List of languages
Click on the ‘link’ near the name of a language to open the description. Summary data for languages being prepared for publication can be found in the ‘Patterns overview’ section
-
glottocode is the language’s code provided by Glottolog.
-
language is the name of the language. Note that in some cases there is no one-to-one correspondence between language names used in this project and their glottocodes. For example, Finnish and Ingrian Finnish are two different languages for the purposes of this project, but they share the same glottocode ‘finn1318’.
-
macroarea identifies the macro-area (typically subcontinent size) where the language is spoken. The following partition of the world is used in this project: Australia; East and Southeast Asia; Europe; Mesoamerica; North Africa; North America; North and Central Asia; Papunesia; South America; South Asia; Sub-Saharan Africa; West Asia and the Caucasus.
-
family (WALS) and genus (WALS) contain information on the genealogical affiliation of the language as provided in the World Atlas of Language Structures Online. Although imperfect in many respects, the system employed by WALS is convenient in that it provides a uniform two-level affiliation for each language, where “family” corresponds to a taxon with a time-depth comparable to that of the Indo-European languages, and “genus” to a taxon with a time-depth comparable to that of the major branches of the Indo-European family, such as Germanic or Celtic.
-
number of nominal cases is the total number of different cases in the language’s nouns according to the description employed in the project.
-
overall N is the total number of patterns that meet the acceptance criteria, see How to read the data for more detail.
-
transitives and intransitives are the total number of transitive and intransitive patterns respectively. Their sum always equals ‘overall N’.
-
transitivity ratio and intransitivity ratio are coefficients calculated by dividing the number of transitive and intransitive patterns, respectively, by the ‘overall N’. The sum of these two ratios always equals 1.
-
X-locus, Y-locus, and XY-locus are the number of patterns that display oblique encoding of the first argument (X), the second argument (Y), or both predefined arguments of the verb (X and Y) respectively. The sum of these three numbers always equals the total number of intransitives. See How to read the data for more detail on X-, Y- and XY-locus.
-
number of classes is the total number of different valency patterns observed in the data.
-
entropy (nat) measures the degree of diversity observed in the language’s valency class system. Shannon’s entropy (measured in nats) is calculated as follows: \[ \displaystyle H = - \sum^{n}_{i=1} \left( \dfrac{|C_i|}{|P|} \right) \log \left( \dfrac{|C_i|}{|P|} \right) \] where \(n\) is the number of different valency patterns observed in the data (‘number of classes’), \(C_i\) is the \(i\)-th valency class, \(P\) is the total number of patterns that meet the acceptance criteria (‘overall N’), and log corresponds to the natural logarithm. The theoretical minimum for \(H\) is 0 (it would be observed in a hypothetical language where all bivalent verbs belong to the same valency class). Higher entropy values correspond to greater levels of diversity.
-
normalised entropy is entropy corrected for the size of the collected sample of verbs. Entropy is positively correlated with the size of the support of the distribution, for which it is calculated. The number of data points obtained for different languages varies between 55 and 130, and we may assume that the entropy estimates for languages with a small overall N are skewed downwards because smaller samples underrepresent the range of variation found in them. To correct for this, we fix a sample size of 100 and for each language compute the expected value of its entropy for this sample size. The expected entropy is computed according to the formula \( H k_n \), where \(H\) is the actual entropy value for the language and \(k_n\) is the correction coefficient dependent on the sample size \(n\).

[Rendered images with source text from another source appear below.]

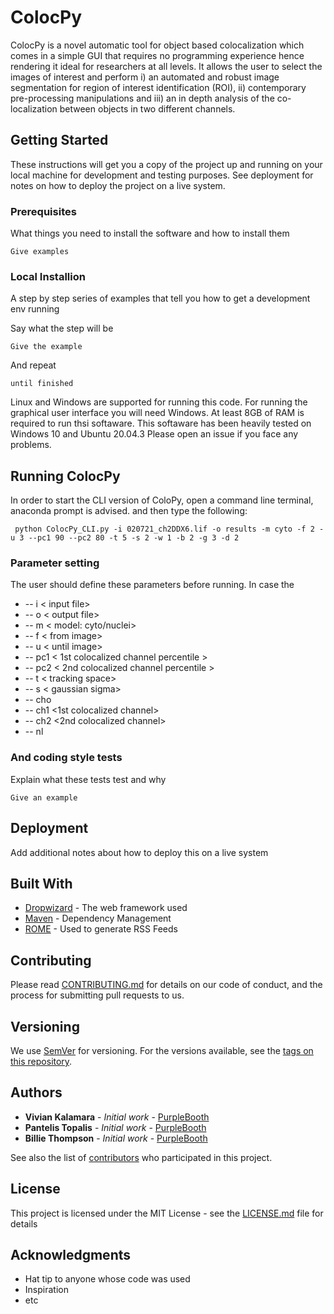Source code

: # ColocPy

  ColocPy is  a novel automatic tool for object based colocalization which comes in a simple GUI that requires no programming experience hence rendering it ideal for researchers at all levels. It allows the user to select the images of interest and perform i) an automated and robust image segmentation for region of interest identification (ROI), ii) contemporary pre-processing manipulations and iii) an in depth analysis of the co-localization between objects in two different channels.  
	


## Getting Started

These instructions will get you a copy of the project up and running on your local machine for development and testing purposes. See deployment for notes on how to deploy the project on a live system.

### Prerequisites

What things you need to install the software and how to install them

```
Give examples
```

### Local Installion 

A step by step series of examples that tell you how to get a development env running

Say what the step will be

```
Give the example
```

And repeat

```
until finished
```

Linux and Windows are supported for running this code. For running the graphical user interface you will need Windows. At least 8GB of RAM is required to run thsi softaware. This softaware has been heavily tested on Windows 10 and Ubuntu 20.04.3  Please open an issue if you face any problems.
## Running ColocPy
In order to start the CLI version of ColoPy, open a command line terminal, anaconda prompt is advised. and then type the following:

```
 python ColocPy_CLI.py -i 020721_ch2DDX6.lif -o results -m cyto -f 2 -u 3 --pc1 90 --pc2 80 -t 5 -s 2 -w 1 -b 2 -g 3 -d 2 
```
### Parameter setting

The user should define these parameters before running. In case the 


* -- i < input file>
* -- o < output file>
* -- m < model: cyto/nuclei>
* -- f < from image>
* -- u < until image>
* -- pc1 < 1st colocalized channel percentile >
* -- pc2 < 2nd colocalized channel percentile >
* -- t < tracking space>
* -- s  < gaussian sigma>
* -- cho <nucleus channel>
* -- ch1 <1st colocalized channel>
* -- ch2 <2nd colocalized channel>
* -- nl <WBNS noise level>
	


### And coding style tests

Explain what these tests test and why

```
Give an example
```

## Deployment

Add additional notes about how to deploy this on a live system

## Built With

* [Dropwizard](http://www.dropwizard.io/1.0.2/docs/) - The web framework used
* [Maven](https://maven.apache.org/) - Dependency Management
* [ROME](https://rometools.github.io/rome/) - Used to generate RSS Feeds

## Contributing

Please read [CONTRIBUTING.md](https://gist.github.com/PurpleBooth/b24679402957c63ec426) for details on our code of conduct, and the process for submitting pull requests to us.

## Versioning

We use [SemVer](http://semver.org/) for versioning. For the versions available, see the [tags on this repository](https://github.com/your/project/tags). 

## Authors

* **Vivian Kalamara** - *Initial work* - [PurpleBooth](https://github.com/PurpleBooth)
* **Pantelis Topalis** - *Initial work* - [PurpleBooth](https://github.com/PurpleBooth)
* **Billie Thompson** - *Initial work* - [PurpleBooth](https://github.com/PurpleBooth)

See also the list of [contributors](https://github.com/your/project/contributors) who participated in this project.

## License

This project is licensed under the MIT License - see the [LICENSE.md](LICENSE.md) file for details

## Acknowledgments

* Hat tip to anyone whose code was used
* Inspiration
* etc

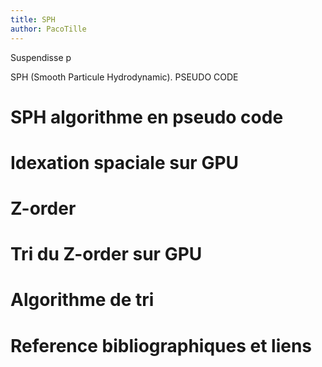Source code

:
 ```yaml
---
title: SPH 
author: PacoTille 
---
```


Suspendisse p

SPH (Smooth Particule Hydrodynamic).
PSEUDO CODE

# SPH algorithme en pseudo code



# Idexation spaciale sur GPU
# Z-order
# Tri du Z-order sur GPU
# Algorithme de tri 
# Reference bibliographiques et liens

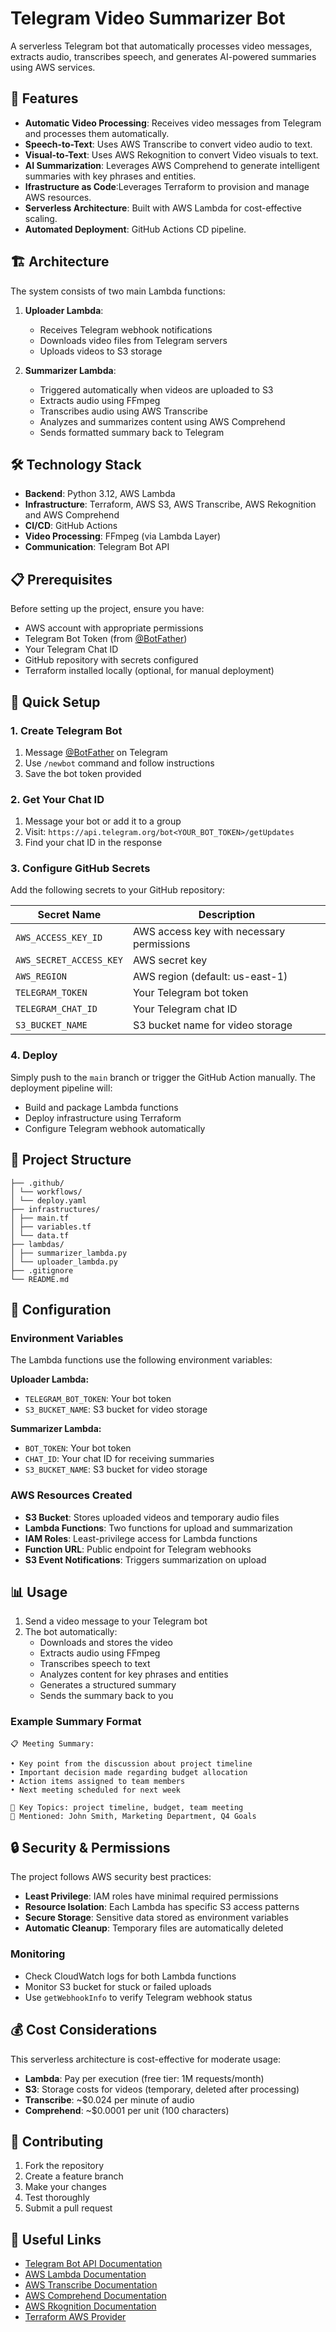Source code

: # Telegram Video Summarizer Bot

A serverless Telegram bot that automatically processes video messages, extracts audio, transcribes speech, and generates AI-powered summaries using AWS services.
## 🎯 Features

- **Automatic Video Processing**: Receives video messages from Telegram and processes them automatically.
- **Speech-to-Text**: Uses AWS Transcribe to convert video audio to text.
- **Visual-to-Text**: Uses AWS Rekognition to convert Video visuals to text.
- **AI Summarization**: Leverages AWS Comprehend to generate intelligent summaries with key phrases and entities.
- **Ifrastructure as Code**:Leverages Terraform to provision and manage AWS resources.
- **Serverless Architecture**: Built with AWS Lambda for cost-effective scaling.
- **Automated Deployment**: GitHub Actions CD pipeline.

## 🏗️ Architecture

The system consists of two main Lambda functions:

1. **Uploader Lambda**: 
   - Receives Telegram webhook notifications
   - Downloads video files from Telegram servers
   - Uploads videos to S3 storage

2. **Summarizer Lambda**:
   - Triggered automatically when videos are uploaded to S3
   - Extracts audio using FFmpeg
   - Transcribes audio using AWS Transcribe
   - Analyzes and summarizes content using AWS Comprehend
   - Sends formatted summary back to Telegram

## 🛠️ Technology Stack

- **Backend**: Python 3.12, AWS Lambda
- **Infrastructure**: Terraform, AWS S3, AWS Transcribe, AWS Rekognition and AWS Comprehend
- **CI/CD**: GitHub Actions
- **Video Processing**: FFmpeg (via Lambda Layer)
- **Communication**: Telegram Bot API

## 📋 Prerequisites

Before setting up the project, ensure you have:

- AWS account with appropriate permissions
- Telegram Bot Token (from [@BotFather](https://t.me/botfather))
- Your Telegram Chat ID
- GitHub repository with secrets configured
- Terraform installed locally (optional, for manual deployment)

## 🚀 Quick Setup

### 1. Create Telegram Bot

1. Message [@BotFather](https://t.me/botfather) on Telegram
2. Use `/newbot` command and follow instructions
3. Save the bot token provided

### 2. Get Your Chat ID

1. Message your bot or add it to a group
2. Visit: `https://api.telegram.org/bot<YOUR_BOT_TOKEN>/getUpdates`
3. Find your chat ID in the response

### 3. Configure GitHub Secrets

Add the following secrets to your GitHub repository:

| Secret Name | Description |
|-------------|-------------|
| `AWS_ACCESS_KEY_ID` | AWS access key with necessary permissions |
| `AWS_SECRET_ACCESS_KEY` | AWS secret key |
| `AWS_REGION` | AWS region (default: us-east-1) |
| `TELEGRAM_TOKEN` | Your Telegram bot token |
| `TELEGRAM_CHAT_ID` | Your Telegram chat ID |
| `S3_BUCKET_NAME` | S3 bucket name for video storage |

### 4. Deploy

Simply push to the `main` branch or trigger the GitHub Action manually. The deployment pipeline will:

- Build and package Lambda functions
- Deploy infrastructure using Terraform
- Configure Telegram webhook automatically

## 📁 Project Structure

```
├── .github/
│ └── workflows/
│ └── deploy.yaml
├── infrastructures/
│ ├── main.tf
│ ├── variables.tf
│ └── data.tf
├── lambdas/
│ ├── summarizer_lambda.py 
│ └── uploader_lambda.py 
├── .gitignore
└── README.md         
```

## 🔧 Configuration

### Environment Variables

The Lambda functions use the following environment variables:

**Uploader Lambda:**
- `TELEGRAM_BOT_TOKEN`: Your bot token
- `S3_BUCKET_NAME`: S3 bucket for video storage

**Summarizer Lambda:**
- `BOT_TOKEN`: Your bot token
- `CHAT_ID`: Your chat ID for receiving summaries
- `S3_BUCKET_NAME`: S3 bucket for video storage

### AWS Resources Created

- **S3 Bucket**: Stores uploaded videos and temporary audio files
- **Lambda Functions**: Two functions for upload and summarization
- **IAM Roles**: Least-privilege access for Lambda functions
- **Function URL**: Public endpoint for Telegram webhooks
- **S3 Event Notifications**: Triggers summarization on upload

## 📊 Usage

1. Send a video message to your Telegram bot
2. The bot automatically:
   - Downloads and stores the video
   - Extracts audio using FFmpeg
   - Transcribes speech to text
   - Analyzes content for key phrases and entities
   - Generates a structured summary
   - Sends the summary back to you

### Example Summary Format

```
📋 Meeting Summary:

• Key point from the discussion about project timeline
• Important decision made regarding budget allocation  
• Action items assigned to team members
• Next meeting scheduled for next week

🔑 Key Topics: project timeline, budget, team meeting
👥 Mentioned: John Smith, Marketing Department, Q4 Goals
```

## 🔒 Security & Permissions

The project follows AWS security best practices:

- **Least Privilege**: IAM roles have minimal required permissions
- **Resource Isolation**: Each Lambda has specific S3 access patterns
- **Secure Storage**: Sensitive data stored as environment variables
- **Automatic Cleanup**: Temporary files are automatically deleted

### Monitoring

- Check CloudWatch logs for both Lambda functions
- Monitor S3 bucket for stuck or failed uploads
- Use `getWebhookInfo` to verify Telegram webhook status

## 💰 Cost Considerations

This serverless architecture is cost-effective for moderate usage:

- **Lambda**: Pay per execution (free tier: 1M requests/month)
- **S3**: Storage costs for videos (temporary, deleted after processing)
- **Transcribe**: ~$0.024 per minute of audio
- **Comprehend**: ~$0.0001 per unit (100 characters)

## 🤝 Contributing

1. Fork the repository
2. Create a feature branch
3. Make your changes
4. Test thoroughly
5. Submit a pull request

## 🔗 Useful Links

- [Telegram Bot API Documentation](https://core.telegram.org/bots/api)
- [AWS Lambda Documentation](https://docs.aws.amazon.com/lambda/)
- [AWS Transcribe Documentation](https://docs.aws.amazon.com/transcribe/)
- [AWS Comprehend Documentation](https://docs.aws.amazon.com/comprehend/)
- [AWS Rkognition Documentation](https://docs.aws.amazon.com/rekognition)
- [Terraform AWS Provider](https://registry.terraform.io/providers/hashicorp/aws/latest/docs)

The values for the coefficient were computed using a variant of bootstrap resampling: for each sample of verbs \(k\) of size \(s \ge 100 \), we first sampled 100 subsamples of size 100 without replacement and computed their average entropy \(e_{k,100}\). We then took 100 subsamples \(a_{k,i,j}, i \in \{1, \dots, 100\}\) of sizes \(j \in \{55, 56, \dots , s\}\) and computed the average of \( \dfrac{e_{k,100}}{e_{k,i,j}} \) over them. These bootrstrapped per-language and per-sample-size coefficients were then averaged over languages to derive \(k_n\). In order to make them more robust, we divided sample sizes into several bins and associated a pooled correction coefficient with each bin.
from to Correction 55 59 1.04 60 69 1.03 70 78 1.02 79 92 1.01 93 109 1 110 130 0.99 - entopy of intransitives is the observed Shannon’s entropy calculated for intransitive patterns only. This measure estimates the degree of diversity in bivalent intransitive classes.